The Honors Series offers topics of interest to a broad spectrum of students, faculty, staff, and members of the community.
When possible, the areas of expertise of the presenters are closely tied to the themes of Honors seminars. Presenters spend a class period with seminar students and also address a larger audience during a separately scheduled event.
The events begin at 7:30 p.m. in the Willie Miller Instructional Center, Lemerand Auditorium. All events are free and open to the public.
Tuesday, October 3, 2017: Robert Glennon
Imagining Our Water Future
Internationally renowned water resource expert, and best-selling author of Unquenchable. With his deep grasp of the scientific, historical, economic and legal issues associated with America’s water predicament, Robert Glennon gives audiences a comprehensive understanding of why a water shortage is imminent and what it will take to save the country’s dwindling supply. With detailed, actionable suggestions, he lays out an attainable vision for a sustainable water future and helps audience members to identify their role in contributing to this growing cause of concern.

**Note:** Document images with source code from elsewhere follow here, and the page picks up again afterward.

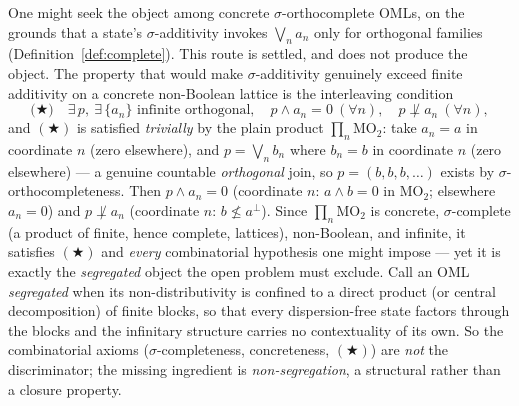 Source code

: \documentclass[11pt,reqno]{amsart}
\theoremstyle{plain}
\theoremstyle{definition}
\theoremstyle{remark}
\begin{document}
One might seek the object among concrete $\sigma$-orthocomplete OMLs,
on the grounds that a state's $\sigma$-additivity invokes $\bigvee_n a_n$ only
for orthogonal families (Definition~\ref{def:complete}). This route is
settled, and does not produce the object. The property that would
make $\sigma$-additivity genuinely exceed finite additivity on a concrete
non-Boolean lattice is the interleaving condition
\begin{equation}\label{eq:interleave}
\textbf{(}\bigstar\textbf{)}\quad
\exists\, p,\ \exists\,\{a_n\}\text{ infinite orthogonal},\quad
p \wedge a_n = 0\ (\forall n),\quad p \not\perp a_n\ (\forall n),
\end{equation}
and $(\bigstar)$ is satisfied \emph{trivially} by the plain product
$\prod_n \mathrm{MO}_2$: take $a_n = a$ in coordinate $n$ (zero elsewhere), and
$p = \bigvee_n b_n$ where $b_n = b$ in coordinate $n$ (zero elsewhere) --- a
genuine countable \emph{orthogonal} join, so $p=(b,b,b,\dots)$ exists by
$\sigma$-orthocompleteness. Then $p\wedge a_n=0$ (coordinate $n$: $a\wedge b=0$
in $\mathrm{MO}_2$; elsewhere $a_n=0$) and $p\not\perp a_n$ (coordinate $n$:
$b\not\leq a^\perp$). Since $\prod_n \mathrm{MO}_2$ is concrete, $\sigma$-complete
(a product of finite, hence complete, lattices), non-Boolean, and infinite, it
satisfies $(\bigstar)$ and \emph{every} combinatorial hypothesis one might
impose --- yet it is exactly the \emph{segregated} object the open problem must
exclude. Call an OML \emph{segregated} when its non-distributivity is confined to a
direct product (or central decomposition) of finite blocks, so that every
dispersion-free state factors through the blocks and the infinitary structure carries
no contextuality of its own. So the combinatorial axioms ($\sigma$-completeness,
concreteness, $(\bigstar)$) are \emph{not} the discriminator; the missing ingredient is
\emph{non-segregation}, a structural rather than a closure property.
\end{document}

Wednesday, November 15, 2017: ETHEL, with Robert Mirabal
Continuing a deeply successful six-year collaboration inspired by ceremonies dedicated to the Sun, ETHEL and Robert Mirabal, Native American musician, instrument builder and three time GRAMMY® Award winner present their next evolution of the cross-cultural concert experience. The inspiration this time is Water as the embodiment of Spirit, and its essential role in Life on Earth. The audience is immersed in a flow of music, narrative, and ritual that evokes timeless Native American traditions through contemporary musical artistry. As delivered by these master performers, the effect is breathtaking, even ecstatic.

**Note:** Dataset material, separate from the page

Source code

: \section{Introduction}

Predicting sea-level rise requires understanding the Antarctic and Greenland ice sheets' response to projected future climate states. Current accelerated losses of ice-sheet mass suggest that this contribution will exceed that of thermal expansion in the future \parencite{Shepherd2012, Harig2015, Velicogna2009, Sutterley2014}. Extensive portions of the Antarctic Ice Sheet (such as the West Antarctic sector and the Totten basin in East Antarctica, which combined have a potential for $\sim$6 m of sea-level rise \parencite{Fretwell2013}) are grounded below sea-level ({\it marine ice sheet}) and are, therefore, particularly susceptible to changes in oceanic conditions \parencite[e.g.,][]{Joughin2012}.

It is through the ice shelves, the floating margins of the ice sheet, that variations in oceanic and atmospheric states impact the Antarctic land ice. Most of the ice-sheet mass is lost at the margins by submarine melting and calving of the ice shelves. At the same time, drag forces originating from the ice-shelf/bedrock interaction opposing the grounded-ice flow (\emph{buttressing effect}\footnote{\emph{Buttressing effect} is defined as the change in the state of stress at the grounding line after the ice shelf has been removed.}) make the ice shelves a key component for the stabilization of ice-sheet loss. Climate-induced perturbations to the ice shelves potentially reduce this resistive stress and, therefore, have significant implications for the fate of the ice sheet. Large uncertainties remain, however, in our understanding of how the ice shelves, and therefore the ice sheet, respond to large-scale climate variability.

Wednesday, February 7, 2018: An Evening with John McCutcheon
A one-man musical tour de force, John McCutcheon has been called “one of the best musicians in the USA” by Pete Seeger, and “the most impressive instrumentalist I’ve ever heard” by Johnny Cash. Prolific singer/songwriter, storyteller, and master of the guitar, banjo, fiddle, keyboards, and hammer dulcimer, as well as 7 time Grammy Award nominee, an evening with John McCutcheon is an unforgettable experience.
Wednesday, February 28, 2018: Kentaro Toyama
Will Technology Really Solve Our Problems?
It’s a common enough refrain: technology will save the world. But can laptops and cellphones really enact social change? In his highly acclaimed 2015 book Geek Heresy: Rescuing Social Change from the Cult of Technology, Kentaro Toyama debunks the claims of tech zealots and reveals why humans are more effective than gadgets. In our quest for better learning, stronger communities, and global poverty reduction, Toyama shows that social challenges are best met with deeply social solutions. Kentaro Toyama, formerly with Microsoft, is W.K. Kellogg Associate Professor of Community Information at the University of Michigan School of Information and a fellow of the Dalai Lama Center for Ethics and Transformative Values at MIT.
Since its inception, the Honors Program has sponsored a monthly lecture series featuring members of the Embry-Riddle faculty. The talks (known informally as the Feed Your Head series) also include pizza, beverages, and plenty of informal discussion for everyone.